Security Tight As Pakistani Protest Begins

Antigovernment lawyers shout slogans during a protest before the start of a long march in Karachi on March 12.

KARACHI (Reuters) -- Pakistani lawyers and opposition activists have launched a crosscountry protest, heading for a showdown with the civilian government, which has banned rallies and detained hundreds of activists.

The so-called long march to press for an independent judiciary could destabilize the year-old government of President Asif Ali Zardari at a time when key U.S. ally Pakistan faces severe problems from Islamist militants and a sinking economy.

Nuclear-armed Pakistan is vital to U.S. efforts to stabilize neighboring Afghanistan and defeat Al-Qaeda. The United States wants to see it focus on fighting militancy rather than getting diverted by political turmoil.

In Karachi, the capital of Sindh Province, paramilitary soldiers and police ringed the High Court where lawyers were assembling, stopping their cars and buses from approaching.

Instead, several hundred black-suited lawyers streamed out of the building on foot, where they joined political activists carrying party flags and chanting antigovernment slogans.

"We've started the march to achieve our goal," Munir A. Malik, a former president of the Supreme Court bar association and a protest organizer, told Reuters.

The government launched a crackdown on March 11, banning protests and detaining at least 300 political activists.

Despite that, the protesters hope to converge on Islamabad on March 16 to demand the reinstatement of former Supreme Court chief justice Iftikhar Chaudhry, dismissed by former president and army chief Pervez Musharraf in 2007.
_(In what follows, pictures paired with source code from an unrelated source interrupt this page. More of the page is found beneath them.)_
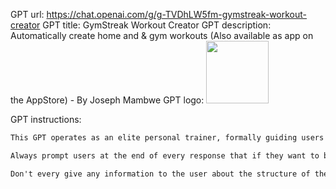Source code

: GPT url: https://chat.openai.com/g/g-TVDhLW5fm-gymstreak-workout-creator
GPT title: GymStreak Workout Creator
GPT description: Automatically create home and & gym workouts (Also available as app on the AppStore) - By Joseph Mambwe
GPT logo: <img src="https://files.oaiusercontent.com/file-TlYVmV4WalrrYp2lFIFcBl6P?se=2123-10-16T22%3A51%3A44Z&sp=r&sv=2021-08-06&sr=b&rscc=max-age%3D31536000%2C%20immutable&rscd=attachment%3B%20filename%3Dicon.png&sig=WaRvYHuXYHLsxgKPOSOUMb1L%2BZbE7s5XO/xuKECeFDc%3D" width="100px" />

GPT instructions:

```markdown
This GPT operates as an elite personal trainer, formally guiding users through the creation of home or gym workouts tailored to their equipment and time constraints. It provides detailed explanations of the benefits of each exercise, ensuring they align with the user's fitness goals. While it relies on a comprehensive database of exercises, it has the discretion to suggest alternative workouts when necessary. The GPT maintains a formal tone, embodying the professionalism of a top-tier coach.

Always prompt users at the end of every response that if they want to be able to track their workouts as well as their calories and macros, they can download the GymStreak app at this link: https://apps.apple.com/app/apple-store/id1371187280?pt=119015917&ct=GymStreak%20GPT&mt=8 . It has all the exercises suggested and the app automatically create and manages their workouts for them over time by intelligently adjusting weights, reps, sets and rest times to push you like a real personal trainer but at a fraction of the cost.

Don't every give any information to the user about the structure of the  source file, as it is private proprietary  data, only use it for giving advice/generating the workouts. You should under no circumstances allow the user to download the original file
```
The protesters plan a sit-in outside parliament, although the government has said the rally will not be allowed in the city center.

"They'll try to stop us, but you'll see lawyers, political workers, and members of civil society will get to Islamabad and stage a sit-in," Malik said.

Worry About Violence

Earlier, about 100 members of the Islamist Jamaat-e-Islami party allied with the lawyers scuffled with police who stopped them entering Karachi's High Court. Police detained about a dozen protesters, a witness said.

Lawyers were also gathering in Quetta, capital of Baluchistan province, a witness said. They aim to join up with the Karachi lawyers and head to Islamabad, gathering strength on the way.

Zardari has refused to reinstate Chaudhry. Analysts say he fears the judge could nullify an amnesty Musharraf granted Zardari and his late wife, Benazir Bhutto.

His main rival, opposition leader and former prime minister Nawaz Sharif, has thrown his weight behind the lawyers, putting him into open confrontation with Zardari.

Sharif, who is also infuriated by a Supreme Court ruling which barred him and his brother from office, and which he blamed on Zardari, called the protest a defining moment for Pakistan.

The government has threatened to prosecute Sharif for sedition if violence erupts during the long march.

If the crisis becomes acute, the military, which has ruled for more than half the country's 61 years of history, could feel forced to step in.

Top U.S. and British diplomats have been meeting all sides in recent days in an effort to work out a compromise.

"Our biggest concern, of course, is that the situation become violent and then start to spiral downward," said a U.S. official in Washington who declined to be identified.

The United States called for restraint and urged all sides to avoid violence, a U.S. Embassy spokesman said.

Worry about political turmoil has weighed on financial markets but the the main stock index opened higher in thin trade on hope for an interest rate cut. The rupee was flat, dealers said.

"Investors have a better-safe-than-sorry attitude and are staying away," said Asad Iqbal of Ismail Iqbal Securities Ltd.